The discovery of 42 JuMBO systems among 540 free-floating Jupiter-mass objects was unexpected, as their 9% binary fraction exceeds that of slightly more massive brown dwarfs. Their wide separations also differ markedly from typical brown dwarf binaries, which have much closer separations around 4 astronomical units.

Current formation theories suggest JuMBOs may form when radiation from massive stars erodes fragmenting pre-stellar cores through a process called photoerosion. In this scenario, Lyman continuum radiation from massive stars drives an ionization shock front into a prestellar core that was already beginning to fragment into a binary system. This process simultaneously compresses the inner layers while evaporating the outer layers, resulting in a very low-mass binary system. The process appears most effective within HII regions created by massive stars, though many observed JuMBOs lie outside these regions in the Orion Nebula Cluster. This distribution suggests the objects may have migrated from their formation sites through dynamical interactions over time.
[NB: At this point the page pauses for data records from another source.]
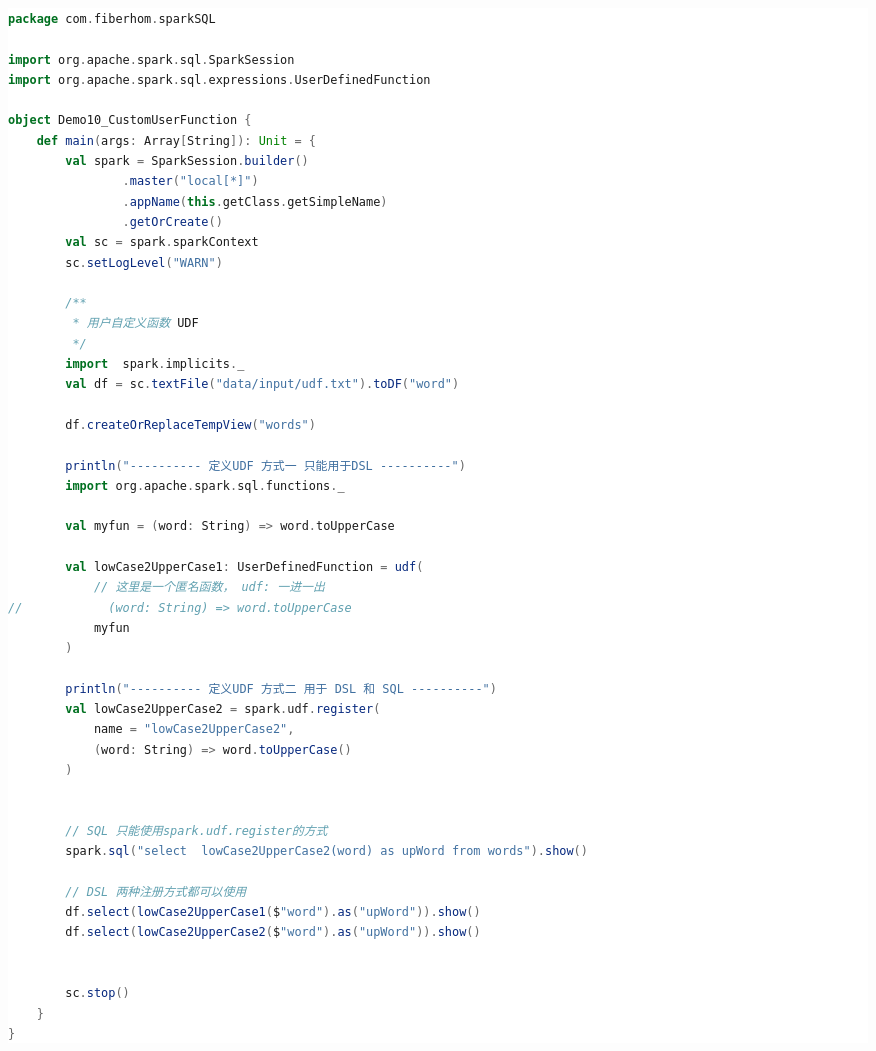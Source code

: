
 ``` scala
package com.fiberhom.sparkSQL

import org.apache.spark.sql.SparkSession
import org.apache.spark.sql.expressions.UserDefinedFunction

object Demo10_CustomUserFunction {
    def main(args: Array[String]): Unit = {
        val spark = SparkSession.builder()
                .master("local[*]")
                .appName(this.getClass.getSimpleName)
                .getOrCreate()
        val sc = spark.sparkContext
        sc.setLogLevel("WARN")

        /**
         * 用户自定义函数 UDF
         */
        import  spark.implicits._
        val df = sc.textFile("data/input/udf.txt").toDF("word")

        df.createOrReplaceTempView("words")

        println("---------- 定义UDF 方式一 只能用于DSL ----------")
        import org.apache.spark.sql.functions._

        val myfun = (word: String) => word.toUpperCase
        
        val lowCase2UpperCase1: UserDefinedFunction = udf(
            // 这里是一个匿名函数， udf: 一进一出
//            (word: String) => word.toUpperCase
            myfun
        )

        println("---------- 定义UDF 方式二 用于 DSL 和 SQL ----------")
        val lowCase2UpperCase2 = spark.udf.register(
            name = "lowCase2UpperCase2",
            (word: String) => word.toUpperCase()
        )


        // SQL 只能使用spark.udf.register的方式
        spark.sql("select  lowCase2UpperCase2(word) as upWord from words").show()

        // DSL 两种注册方式都可以使用
        df.select(lowCase2UpperCase1($"word").as("upWord")).show()
        df.select(lowCase2UpperCase2($"word").as("upWord")).show()


        sc.stop()
    }
}

```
An extensive study argued that JuMBOs formed in situ, like stars. Through N-body simulations of different formation scenarios, the study found that JuMBOs most likely form directly alongside stars in the cluster, rather than through ejection from planetary systems or capture events. The other proposed mechanisms - ejection of planet pairs from stars, ejection of planet-moon systems, or capture of free-floating planets - failed to produce enough binaries or required unrealistic initial conditions.

The most successful model shows that JuMBOs form best about 0.2 million years after the stars, when the cluster environment has partially stabilized. This timing allows enough JuMBOs to survive to match the observed 8% binary fraction. The model also correctly predicts the observed orbital separations of 25-380 astronomical units and mass distributions. The lack of JuMBOs in older star clusters like Upper Scorpius is explained by their gradual destruction through gravitational interactions over time, with simulations predicting that only about 2% of the original pairs survive after 10 million years.

Another study shows that in simulations JuMBOs "could arise from the ejection of two giant planets following a close encounter with a passing star, if the two planets are nearly aligned at closest approach".
However this work was challenged. According to computer modelling by Zwart and Hochart (2025), the model is incorrectly extrapolated to JuMBOs, and therefore the objects seen by JWST require another theory.

== Significance ==

JuMBOs were called "Impossible Enigmas That Come in Pairs" in The New York Times article. Astronomer Samuel Pearson of ESA commented that such objects "shouldn’t exist", as they question current theories of planet and star formation.